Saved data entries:

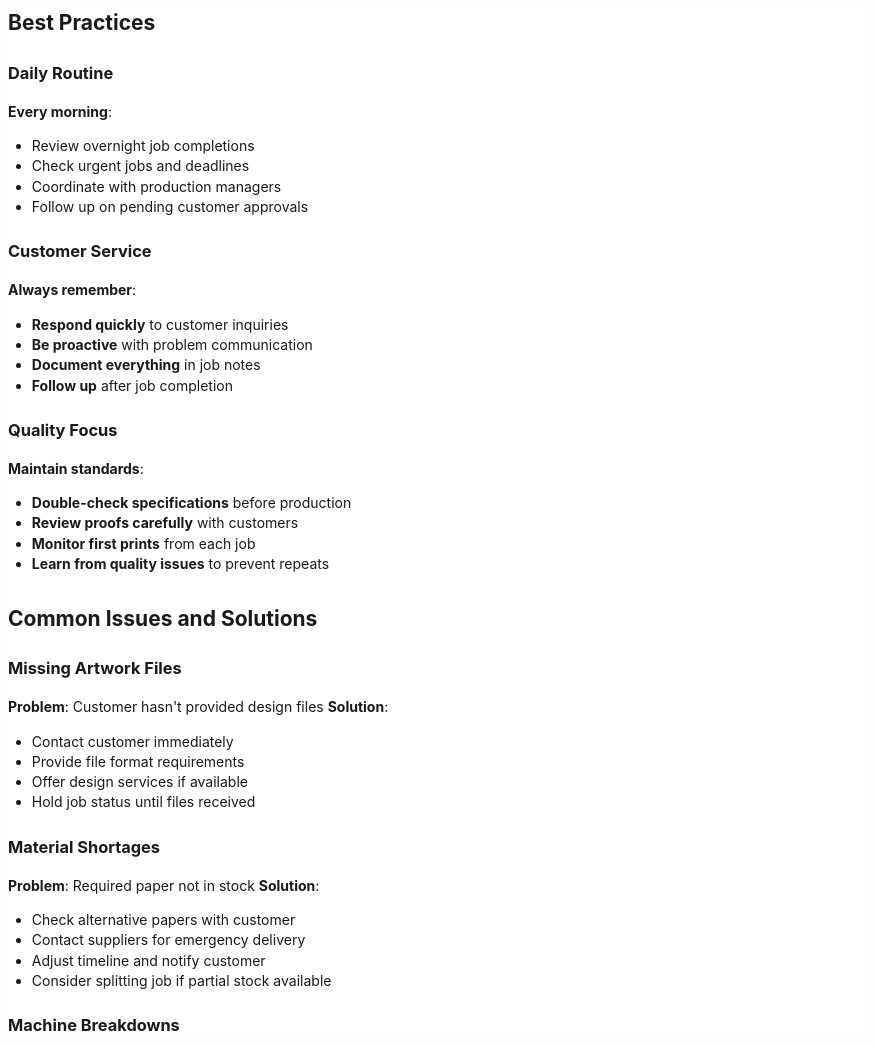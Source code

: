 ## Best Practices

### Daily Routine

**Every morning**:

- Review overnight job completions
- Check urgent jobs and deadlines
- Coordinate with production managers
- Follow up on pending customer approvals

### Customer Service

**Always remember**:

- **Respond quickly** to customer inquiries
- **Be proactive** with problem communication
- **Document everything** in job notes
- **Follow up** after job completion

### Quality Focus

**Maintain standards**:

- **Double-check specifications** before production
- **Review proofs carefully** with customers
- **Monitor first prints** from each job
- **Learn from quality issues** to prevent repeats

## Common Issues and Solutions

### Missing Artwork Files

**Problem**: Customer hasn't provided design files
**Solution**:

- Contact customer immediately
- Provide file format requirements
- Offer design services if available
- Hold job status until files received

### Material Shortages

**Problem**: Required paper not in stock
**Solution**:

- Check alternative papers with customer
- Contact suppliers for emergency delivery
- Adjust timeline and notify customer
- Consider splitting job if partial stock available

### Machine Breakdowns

...

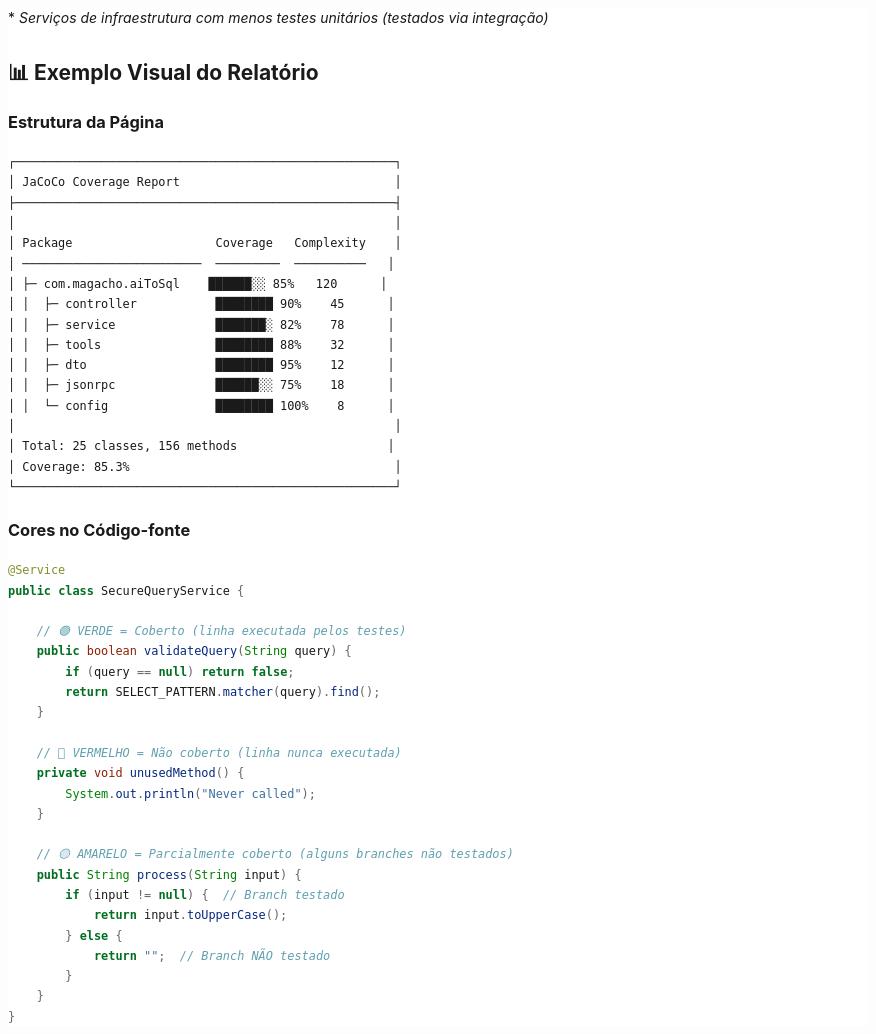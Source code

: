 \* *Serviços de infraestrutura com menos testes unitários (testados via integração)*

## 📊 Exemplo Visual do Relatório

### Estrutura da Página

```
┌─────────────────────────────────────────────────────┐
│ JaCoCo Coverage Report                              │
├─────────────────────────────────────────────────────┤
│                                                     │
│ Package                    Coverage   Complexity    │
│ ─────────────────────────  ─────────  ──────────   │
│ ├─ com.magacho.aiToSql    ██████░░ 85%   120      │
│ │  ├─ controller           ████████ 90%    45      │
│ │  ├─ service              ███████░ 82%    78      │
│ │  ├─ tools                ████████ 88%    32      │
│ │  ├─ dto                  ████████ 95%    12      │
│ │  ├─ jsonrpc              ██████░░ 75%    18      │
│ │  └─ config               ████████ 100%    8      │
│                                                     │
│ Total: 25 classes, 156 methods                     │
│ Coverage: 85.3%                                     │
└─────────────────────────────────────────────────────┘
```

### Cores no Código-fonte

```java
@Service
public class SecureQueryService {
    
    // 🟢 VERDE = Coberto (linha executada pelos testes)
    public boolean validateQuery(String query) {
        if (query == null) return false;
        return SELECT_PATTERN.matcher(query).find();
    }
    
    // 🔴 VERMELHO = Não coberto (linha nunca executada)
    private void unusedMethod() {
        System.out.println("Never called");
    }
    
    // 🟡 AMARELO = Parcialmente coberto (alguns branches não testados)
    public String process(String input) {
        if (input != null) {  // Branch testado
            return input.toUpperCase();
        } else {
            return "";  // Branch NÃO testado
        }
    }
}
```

Instructions for the task: Look through the records and give only the number of lines where the string "input" appears.

Solved problem: 3